Search the data for the string "Conference" and extract every line where it appears.

○ ○ ○

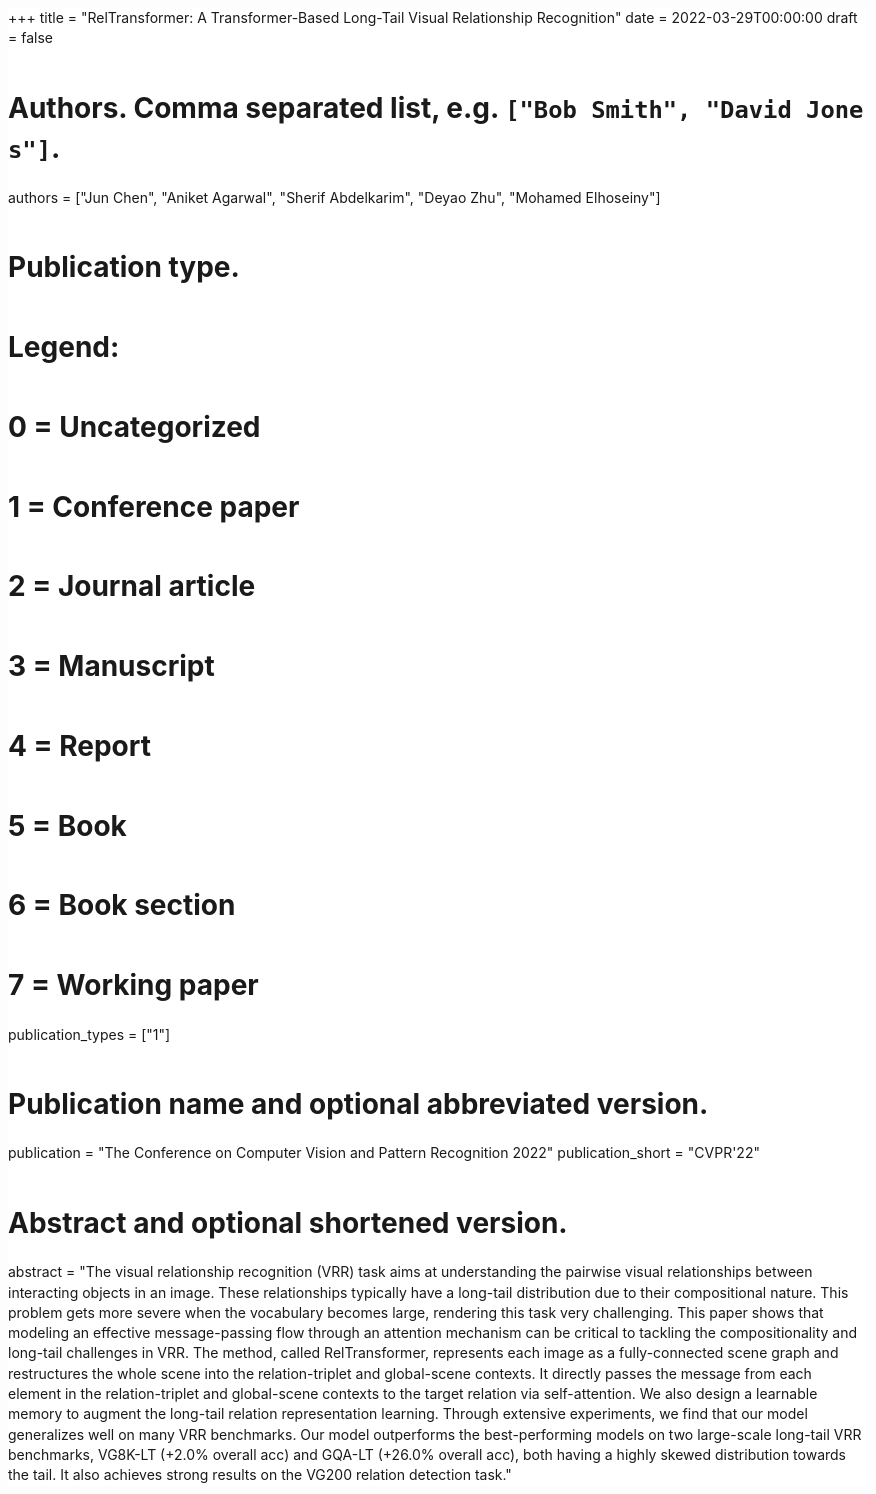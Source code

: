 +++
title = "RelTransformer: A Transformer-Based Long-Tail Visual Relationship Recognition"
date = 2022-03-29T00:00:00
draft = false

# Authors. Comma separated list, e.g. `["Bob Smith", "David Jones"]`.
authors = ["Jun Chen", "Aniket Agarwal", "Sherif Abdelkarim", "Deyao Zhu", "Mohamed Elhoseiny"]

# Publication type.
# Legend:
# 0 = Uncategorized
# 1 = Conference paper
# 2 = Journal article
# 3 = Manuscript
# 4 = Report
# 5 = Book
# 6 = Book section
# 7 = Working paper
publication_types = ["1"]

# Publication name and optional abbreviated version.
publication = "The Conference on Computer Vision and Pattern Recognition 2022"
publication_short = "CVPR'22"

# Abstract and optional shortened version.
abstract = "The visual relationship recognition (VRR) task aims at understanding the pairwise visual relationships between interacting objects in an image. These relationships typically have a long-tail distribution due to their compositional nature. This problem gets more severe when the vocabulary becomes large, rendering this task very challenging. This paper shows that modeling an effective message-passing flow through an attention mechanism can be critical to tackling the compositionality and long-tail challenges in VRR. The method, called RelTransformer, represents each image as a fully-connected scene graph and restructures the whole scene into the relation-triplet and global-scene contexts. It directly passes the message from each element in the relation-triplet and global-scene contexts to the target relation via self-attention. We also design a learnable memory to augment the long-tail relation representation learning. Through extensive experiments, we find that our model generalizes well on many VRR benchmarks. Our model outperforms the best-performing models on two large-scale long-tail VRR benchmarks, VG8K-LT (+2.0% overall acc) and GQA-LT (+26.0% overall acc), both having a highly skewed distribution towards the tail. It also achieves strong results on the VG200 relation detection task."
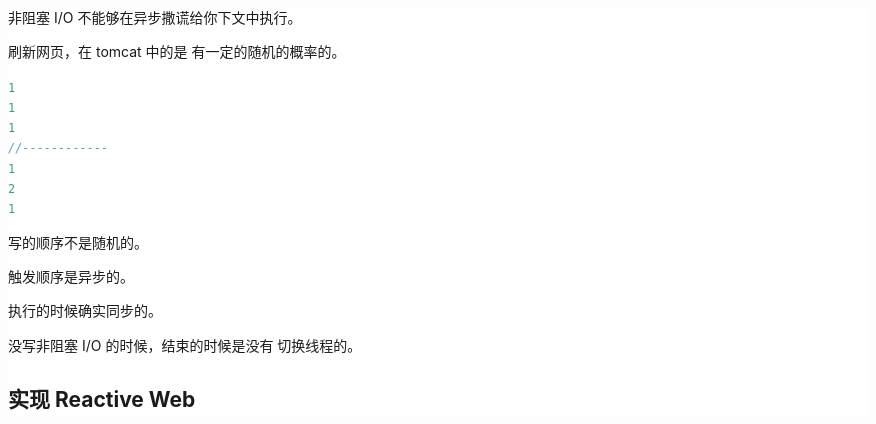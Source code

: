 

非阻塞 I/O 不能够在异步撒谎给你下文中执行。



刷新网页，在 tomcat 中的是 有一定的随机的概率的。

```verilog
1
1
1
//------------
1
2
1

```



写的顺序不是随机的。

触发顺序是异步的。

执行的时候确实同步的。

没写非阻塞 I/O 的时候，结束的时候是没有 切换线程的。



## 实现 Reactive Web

○ ○ ○

FINAL ANSWER:
# 1 = Conference paper
publication = "The Conference on Computer Vision and Pattern Recognition 2022"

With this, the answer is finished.